In high school, I wrote painfully basic, angsty teen poetry and clumsily dark short stories. A lot of them got published in the annual literary magazine because so many teenagers identify with moody free verse and macabre prose. So writing was obviously my calling. I went to college with the vague ambition to become a famous author. My freshman year, I took a journalism course because my mom insisted.
"Just in case," she said. "Just in case your career as an internationally renowned horror novelist has any hiccups. You can fall back on this."
Journalism was dry as graveyard dust and I hated it. I wanted to make up stories at my leisure, spin lurid tales evil, creeping creatures eating children in the pitch-black dead of night. That was way more fun than research and facts and all that boring shit.
Thankfully, I was spared the ticklish task of deciding exactly what to do with an English degree. Toward the end of my second year of school, I was kicked out for aggravated destruction of private property and general alcoholic mayhem.
I didn't have much to contribute to higher education but there was at least one place where alcoholic mayhem wasn't only tolerated but encouraged: the service industry. I could be a superstar there. And it's probably where I would have ended up anyway with a BA in English.
After two years in the biz, I was tiptoeing up to suicide. I discovered a certain ennui and lack of fulfilment that came with being a degree-less 23 year old surfing the seas of substance abuse, relying on the public's generosity for income.
I'd never been religious. Quite belligerently the opposite, in fact. But when I stumbled across a little introduction to Buddhism at a local bookstore, I bought it on a whim. At the end of that book, I was home. It just made sense on an atavistic level, touched something ineffable that was already inside me.
I spent the next few years studying everything about Buddhism I could find. As deeply as I connected with the basic teachings, I never really meshed with a specific style or approach. All the teachers were clear, however: it was important to pick a tradition and stick with it to really get the life-altering benefits of practice. Otherwise, you risked drifting aimlessly through a spiritual buffet, nibbling here and there without ever sitting down to a real meal.

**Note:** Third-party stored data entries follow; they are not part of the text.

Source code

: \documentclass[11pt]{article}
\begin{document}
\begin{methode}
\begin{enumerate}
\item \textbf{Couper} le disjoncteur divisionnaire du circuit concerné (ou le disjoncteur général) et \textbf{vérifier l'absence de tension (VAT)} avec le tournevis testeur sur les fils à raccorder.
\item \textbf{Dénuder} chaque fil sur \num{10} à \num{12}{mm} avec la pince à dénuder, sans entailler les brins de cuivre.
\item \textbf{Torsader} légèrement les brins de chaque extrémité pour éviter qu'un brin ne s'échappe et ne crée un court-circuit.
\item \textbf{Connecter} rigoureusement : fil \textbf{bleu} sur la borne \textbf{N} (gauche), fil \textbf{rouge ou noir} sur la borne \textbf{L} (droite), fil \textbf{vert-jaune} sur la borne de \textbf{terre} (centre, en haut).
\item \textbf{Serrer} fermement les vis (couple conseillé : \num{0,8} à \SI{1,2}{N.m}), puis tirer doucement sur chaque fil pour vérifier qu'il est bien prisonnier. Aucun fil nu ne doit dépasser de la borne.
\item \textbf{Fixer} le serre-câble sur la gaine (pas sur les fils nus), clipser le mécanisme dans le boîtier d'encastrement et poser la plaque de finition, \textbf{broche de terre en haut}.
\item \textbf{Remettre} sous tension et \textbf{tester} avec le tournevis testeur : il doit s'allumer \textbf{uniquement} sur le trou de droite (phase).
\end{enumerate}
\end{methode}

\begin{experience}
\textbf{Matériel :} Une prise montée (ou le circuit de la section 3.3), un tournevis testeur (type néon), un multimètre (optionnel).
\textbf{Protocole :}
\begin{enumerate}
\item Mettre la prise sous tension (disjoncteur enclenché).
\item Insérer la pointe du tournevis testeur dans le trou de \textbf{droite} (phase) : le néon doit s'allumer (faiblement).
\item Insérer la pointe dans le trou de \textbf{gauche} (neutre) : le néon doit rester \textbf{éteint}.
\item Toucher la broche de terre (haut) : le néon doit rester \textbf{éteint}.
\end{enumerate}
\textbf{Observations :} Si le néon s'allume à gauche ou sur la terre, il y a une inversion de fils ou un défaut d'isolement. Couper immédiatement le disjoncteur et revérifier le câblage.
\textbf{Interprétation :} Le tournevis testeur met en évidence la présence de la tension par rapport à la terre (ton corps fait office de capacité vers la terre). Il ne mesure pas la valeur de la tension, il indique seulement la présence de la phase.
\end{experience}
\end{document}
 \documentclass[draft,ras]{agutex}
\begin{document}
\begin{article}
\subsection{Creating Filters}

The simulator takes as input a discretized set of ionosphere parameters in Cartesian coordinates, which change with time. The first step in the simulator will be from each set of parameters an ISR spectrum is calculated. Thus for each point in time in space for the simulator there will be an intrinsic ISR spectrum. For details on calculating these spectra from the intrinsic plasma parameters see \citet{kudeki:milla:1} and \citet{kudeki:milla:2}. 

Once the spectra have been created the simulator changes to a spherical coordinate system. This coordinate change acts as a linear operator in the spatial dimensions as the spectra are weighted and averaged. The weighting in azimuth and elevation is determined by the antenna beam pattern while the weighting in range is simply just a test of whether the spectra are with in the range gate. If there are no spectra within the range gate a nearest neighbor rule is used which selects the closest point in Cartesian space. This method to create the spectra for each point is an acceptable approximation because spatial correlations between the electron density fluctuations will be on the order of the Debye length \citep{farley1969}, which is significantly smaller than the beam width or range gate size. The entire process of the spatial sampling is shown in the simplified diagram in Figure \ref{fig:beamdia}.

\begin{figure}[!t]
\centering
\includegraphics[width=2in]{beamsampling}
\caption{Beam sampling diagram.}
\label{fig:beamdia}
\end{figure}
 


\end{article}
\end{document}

Nonetheless, I persisted with my drifting. I dabbled in all of Buddhism's major flavors. I went on Zen retreats and vipassana retreats; I read hundreds of books; I tried a dozen different meditation techniques. Eventually, I came to the conclusion that I loved aspects of each approach but felt they were all too limited individually. I wanted an all-inclusive approach, something that embraced a multitude of methods, an exhaustive plan for engineering enlightenment.
Eventually, I found exactly that in the teachings of Shinzen Young. Shinzen has spent almost 50 years immersed in contemplative traditions from around the world. He took the most effective tecnniques from each tradition and assembled them into a universal, secular system called Unified Mindfulness. He designed this system to produce tangible positive results and evolve in tandem with modern science.
UM was precisely what I'd been looking for. And all it took was the patience to make it through 18 years of being told it didn't exist.
These potent techniques kicked my lagging practice in the ass, streamlined it, and maxed it out. I felt like I was finally going in the right direction, at the proper speed, with the correct signs in front of me to keep me on track.
After a couple years working with UM, I decided I wanted to learn how to teach others the system. This is a non-religious approach that doesn't require participants to believe or disbelieve anything particular. There's no dogma attached and it plays well with any creed, method, or philosophy. Because of that, it can be utilized by literally anyone. Many people aren't interested in adopting a new spirituality, or discarding their existing one. Lots of folks don't want anything to do with words like "spiritual" at all. UM offers everyone a practical way to explore their innermost experience, get to know themselves on the deepest level, and experience happiness independent of circumstances.
UM has been a powerful tool for me and I think it's invaluable for the rest of the world. It has the potential to ease suffering on a massive scale and democratize enlightenment (Shinzen's words, not mine). I look forward to spending the rest of my life writing about the colossal potential for modern mindfulness and coaching others toward their greatest fulfilment. It's a privilege to be able to help.